Eine Ahnung davon erschließt sich bei der Analyse seines Kommentars. Wo kommen wir hin, entrüstet er sich zum wiederholten Mal, wenn Wissenschaftler sich erdreisten, unsere Kanzlerin öffentlich zu belehren, dass ihre „Wirtschaftspolitik (…) in der Griechenlandkrise“ ein dringend zu korrigierender „Fehler war“, der dort zu massenhafter Verarmung und 50 Prozent Jugendarbeitslosigkeit führte. Und versucht seinen Lesern nochmals weiszumachen, an sich lobenswerte Forschererkenntnisse würden zu mehr oder minder blindwütigem populistischem Aktionismus schrumpfen, wenn sie zuvor die bewährten „Methoden der traditionellen intellektuellen Debatte“ nicht durchlaufen hätten. Mithin stattdessen von „Dritten“, also „Aktivisten“, für öffentlichen Protest eingesetzt würden. Über diesen Weg an der vierten Gewalt vorbei (also unter anderem ohne den etablierten und von oben gesteuerten Bewusstseinsfilter unserer Massenmedien) kann er sich nicht genug erregen. Denn mit dem „Einstieg in die politische Arena“, so folgert Kreye, „beraubt sich die Wissenschaft ihrer stärksten politischen Waffe: des wissenschaftlichen Arguments . Die Aufgaben in beiden Sphären unterscheiden sich ganz grundsätzlich. Wissenschaft erforscht die Wirklichkeit, Politik gestaltet sie (…) Greift einer auf das jeweils andere Gebiet, funktioniert das Kräftespiel nicht mehr. Deswegen sollte sich Wissenschaft – ähnlich wie Recht und Journalismus – bewusst am Rande halten, um eine neutrale Instanz zu bleiben.“
Wobei Journalisten – siehe oben – sich selbstredend nicht am „Rande halten“ müssen: Sie haben ja die Meinungshoheit via Kommentarseite. Also jener Platz, meint unser Feuilletonist „an dem eine Zeitung ihre Objektivät deutlich gekennzeichnet aufgibt“ . Für alle anderen gilt, so darf man vermuten, das neue Kreye-Diktum: Zutritt verboten.

Update2:

Am 15.7.2015 hat Heiner Flassbeck, einer der fünf Ökonomen, die Merkels Austeritätspolitik scharf kritisierten, in der SZ zu Andrian Kreyes seltsamen Betrachtungen Stellung genommen. Er hält sie für „grundlegend falsch“. Der zentrale Teil seiner Entgegnung:
„Andrian Kreye kritisiert die fünf Ökonomen, zu denen ich gehöre, die in einem offenen Brief die Bundeskanzlerin auffordern, ihre Euro-Politik zu ändern (SZ vom 10. Juli). Sein Argument ist einfach, aber grundlegend falsch. Er sagt, “Wissenschaft erforscht die Wirklichkeit, Politik gestaltet sie . . . Greift einer auf das jeweils andere Gebiet, funktioniert das Kräftespiel nicht mehr”.
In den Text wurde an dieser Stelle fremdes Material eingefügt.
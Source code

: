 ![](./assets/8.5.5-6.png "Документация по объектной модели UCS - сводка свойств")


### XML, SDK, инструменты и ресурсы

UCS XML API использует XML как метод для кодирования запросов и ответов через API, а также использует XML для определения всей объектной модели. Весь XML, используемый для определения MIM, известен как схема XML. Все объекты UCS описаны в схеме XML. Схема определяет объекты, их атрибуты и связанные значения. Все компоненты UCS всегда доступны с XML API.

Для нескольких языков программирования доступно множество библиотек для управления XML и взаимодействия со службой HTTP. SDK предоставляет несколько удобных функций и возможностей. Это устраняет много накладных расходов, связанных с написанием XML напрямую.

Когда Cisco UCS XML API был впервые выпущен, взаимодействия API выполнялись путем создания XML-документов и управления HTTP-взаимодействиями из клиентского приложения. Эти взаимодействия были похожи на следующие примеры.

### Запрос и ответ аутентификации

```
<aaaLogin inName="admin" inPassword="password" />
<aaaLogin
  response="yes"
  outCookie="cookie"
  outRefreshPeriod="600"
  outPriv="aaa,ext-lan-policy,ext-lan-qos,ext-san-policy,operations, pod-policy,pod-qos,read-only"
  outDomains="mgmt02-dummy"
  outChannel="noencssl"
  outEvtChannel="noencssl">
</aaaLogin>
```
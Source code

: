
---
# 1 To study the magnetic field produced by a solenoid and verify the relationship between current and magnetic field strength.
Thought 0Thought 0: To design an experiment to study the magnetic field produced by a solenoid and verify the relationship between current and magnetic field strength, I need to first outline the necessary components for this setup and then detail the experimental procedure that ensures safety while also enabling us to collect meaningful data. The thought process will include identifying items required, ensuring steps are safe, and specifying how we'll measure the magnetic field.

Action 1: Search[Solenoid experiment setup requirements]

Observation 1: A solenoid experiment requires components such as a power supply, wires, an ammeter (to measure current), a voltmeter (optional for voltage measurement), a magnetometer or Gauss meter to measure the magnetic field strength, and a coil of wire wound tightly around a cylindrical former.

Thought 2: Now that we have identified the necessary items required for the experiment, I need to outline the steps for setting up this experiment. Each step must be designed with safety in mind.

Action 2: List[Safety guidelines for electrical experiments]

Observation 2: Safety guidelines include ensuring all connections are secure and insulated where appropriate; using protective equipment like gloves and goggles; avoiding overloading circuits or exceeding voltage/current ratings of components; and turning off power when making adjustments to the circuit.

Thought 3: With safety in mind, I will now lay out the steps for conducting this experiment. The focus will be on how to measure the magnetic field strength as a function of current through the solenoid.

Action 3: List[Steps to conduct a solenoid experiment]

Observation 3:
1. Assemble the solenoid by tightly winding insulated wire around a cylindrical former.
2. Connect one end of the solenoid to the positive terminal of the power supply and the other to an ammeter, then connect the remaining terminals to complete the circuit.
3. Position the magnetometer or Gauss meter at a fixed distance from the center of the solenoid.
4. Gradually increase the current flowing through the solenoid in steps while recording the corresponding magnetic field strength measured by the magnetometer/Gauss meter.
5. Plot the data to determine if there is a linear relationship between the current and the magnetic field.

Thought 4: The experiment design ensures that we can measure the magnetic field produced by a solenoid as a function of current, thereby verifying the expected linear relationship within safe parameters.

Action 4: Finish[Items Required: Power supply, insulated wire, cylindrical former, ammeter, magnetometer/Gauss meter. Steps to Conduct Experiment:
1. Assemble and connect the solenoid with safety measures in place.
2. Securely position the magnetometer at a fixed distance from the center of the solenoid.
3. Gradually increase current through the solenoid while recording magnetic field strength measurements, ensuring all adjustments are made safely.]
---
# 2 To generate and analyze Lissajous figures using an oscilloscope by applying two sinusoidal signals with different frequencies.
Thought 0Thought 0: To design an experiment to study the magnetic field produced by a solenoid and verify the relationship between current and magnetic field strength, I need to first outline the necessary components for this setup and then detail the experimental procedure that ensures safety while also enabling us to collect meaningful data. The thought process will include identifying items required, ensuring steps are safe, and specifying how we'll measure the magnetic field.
Richtig ist, dass Wissenschaft die Wirklichkeit erforscht, während Politik sie gestaltet. Doch, und hier liegt das Missverständnis, kann die Politik die Wirklichkeit nur basierend auf wissenschaftlichen Erkenntnissen gestalten. Schlägt die Politik, aus welchen Gründen auch immer, die Ergebnisse wissenschaftlicher Erkenntnis in den Wind, ist es die vornehmste Aufgabe der Wissenschaft, vor einer solchen Politik zu warnen und eine Rückkehr zu einer vernunft- und erkenntnisbasierten Politik einzufordern.